I'm interested in adding support for void values (i.e. unit types) to LLVM. Currently, "void" is only allowed as the return value of a function, and numerous assertions are in place to check this.
This document [1] that Google pulled up seems to suggest that this idea was planned:
> Finally, one annoying, but trivial, nuance of the LLVM type-system is
> the 'void' type, which is only currently allowed as the return value
> of a function. Special cases like this should be eliminated.
Is this still the case, and if so, is there any work being done on this already?
I don't know of anyone working on it, but I'd really like to eliminate void. It doesn't seem like a useful feature of the type system. Functions can be changed to return {} for example.
I don't know of anyone working on it, but I'd really like to eliminate void. It doesn't seem like a useful feature of the type system. Functions can be changed to return {} for example.

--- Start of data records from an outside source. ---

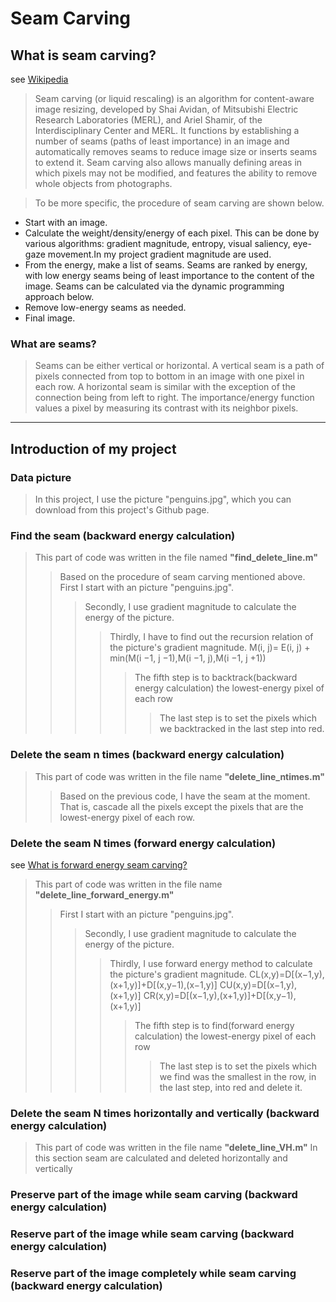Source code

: # Seam Carving


## What is seam carving?

see [Wikipedia](https://en.wikipedia.org/wiki/Seam_carving)

>Seam carving (or liquid rescaling) is an algorithm for content-aware image resizing, developed by Shai Avidan, of Mitsubishi Electric Research Laboratories (MERL), and Ariel Shamir, of the Interdisciplinary Center and MERL. It functions by establishing a number of seams (paths of least importance) in an image and automatically removes seams to reduce image size or inserts seams to extend it. Seam carving also allows manually defining areas in which pixels may not be modified, and features the ability to remove whole objects from photographs.


>To be more specific, the procedure of seam carving are shown below.
* Start with an image.
* Calculate the weight/density/energy of each pixel. This can be done by various algorithms: gradient magnitude, entropy, visual saliency, eye-gaze movement.In my project gradient magnitude are used.
* From the energy, make a list of seams. Seams are ranked by energy, with low energy seams being of least importance to the content of the image. Seams can be calculated via the dynamic programming approach below.
* Remove low-energy seams as needed.
* Final image.


### What are seams?

>Seams can be either vertical or horizontal. A vertical seam is a path of pixels connected from top to bottom in an image with one pixel in each row. A horizontal seam is similar with the exception of the connection being from left to right. The importance/energy function values a pixel by measuring its contrast with its neighbor pixels.
-----

## Introduction of my project

### Data picture
>In this project, I use the picture "penguins.jpg", which you can download from this project's Github page.

### Find the seam (backward energy calculation)
>This part of code was written in the file named **"find_delete_line.m"**
>>Based on the procedure of seam carving mentioned above. First I start with an picture "penguins.jpg".
>>>Secondly, I use gradient magnitude to calculate the energy of the picture.
>>>>Thirdly, I have to find out the recursion relation of the picture's gradient magnitude.
M(i, j)= E(i, j) + min(M(i −1, j −1),M(i −1, j),M(i −1, j +1))
>>>>>The fifth step is to backtrack(backward energy calculation) the lowest-energy pixel of each row
>>>>>>The last step is to set the pixels which we backtracked in the last step into red.

### Delete the seam n times (backward energy calculation)
>This part of code was written in the file name  **"delete_line_ntimes.m"**
>>Based on the previous code, I have the seam at the moment. That is, cascade all the pixels except the pixels that are the lowest-energy pixel of each row.  

### Delete the seam N times (forward energy calculation)
see [What is forward energy seam carving?](https://avikdas.com/2019/07/29/improved-seam-carving-with-forward-energy.html)
>This part of code was written in the file name  **"delete_line_forward_energy.m"**
>>First I start with an picture "penguins.jpg".
>>>Secondly, I use gradient magnitude to calculate the energy of the picture.
>>>>Thirdly, I use forward energy method to calculate the picture's gradient magnitude.
>>>>CL(x,y)=D[(x−1,y),(x+1,y)]+D[(x,y−1),(x−1,y)]
>>>>CU(x,y)=D[(x−1,y),(x+1,y)]
>>>>CR(x,y)=D[(x−1,y),(x+1,y)]+D[(x,y−1),(x+1,y)]
>>>>>The fifth step is to find(forward energy calculation) the lowest-energy pixel of each row
>>>>>>The last step is to set the pixels which we find was the smallest in the row, in the last step, into red and delete it.

### Delete the seam N times horizontally and vertically (backward energy calculation)
>This part of code was written in the file name  **"delete_line_VH.m"**
In this section seam are calculated and deleted horizontally and vertically

### Preserve part of the image while seam carving (backward energy calculation)

### Reserve part of the image while seam carving (backward energy calculation)

### Reserve part of the image completely while seam carving (backward energy calculation)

Not having a void type also means that people writing front-ends for C-like
languages won't try to convert "void*" into a pointer to the LLVM void type
and be confused when it doesn't work
Are there any platforms where it wouldn't Just Work if the code
generator generated a {} return everywhere it presently generates a
void return? I'm not saying make those changes to the code generator,
I'm just asking if VMCore replaced void with {} would any code
generators need changing? I don't think X86 would be affected - EAX
is not preserved even if the function returns void.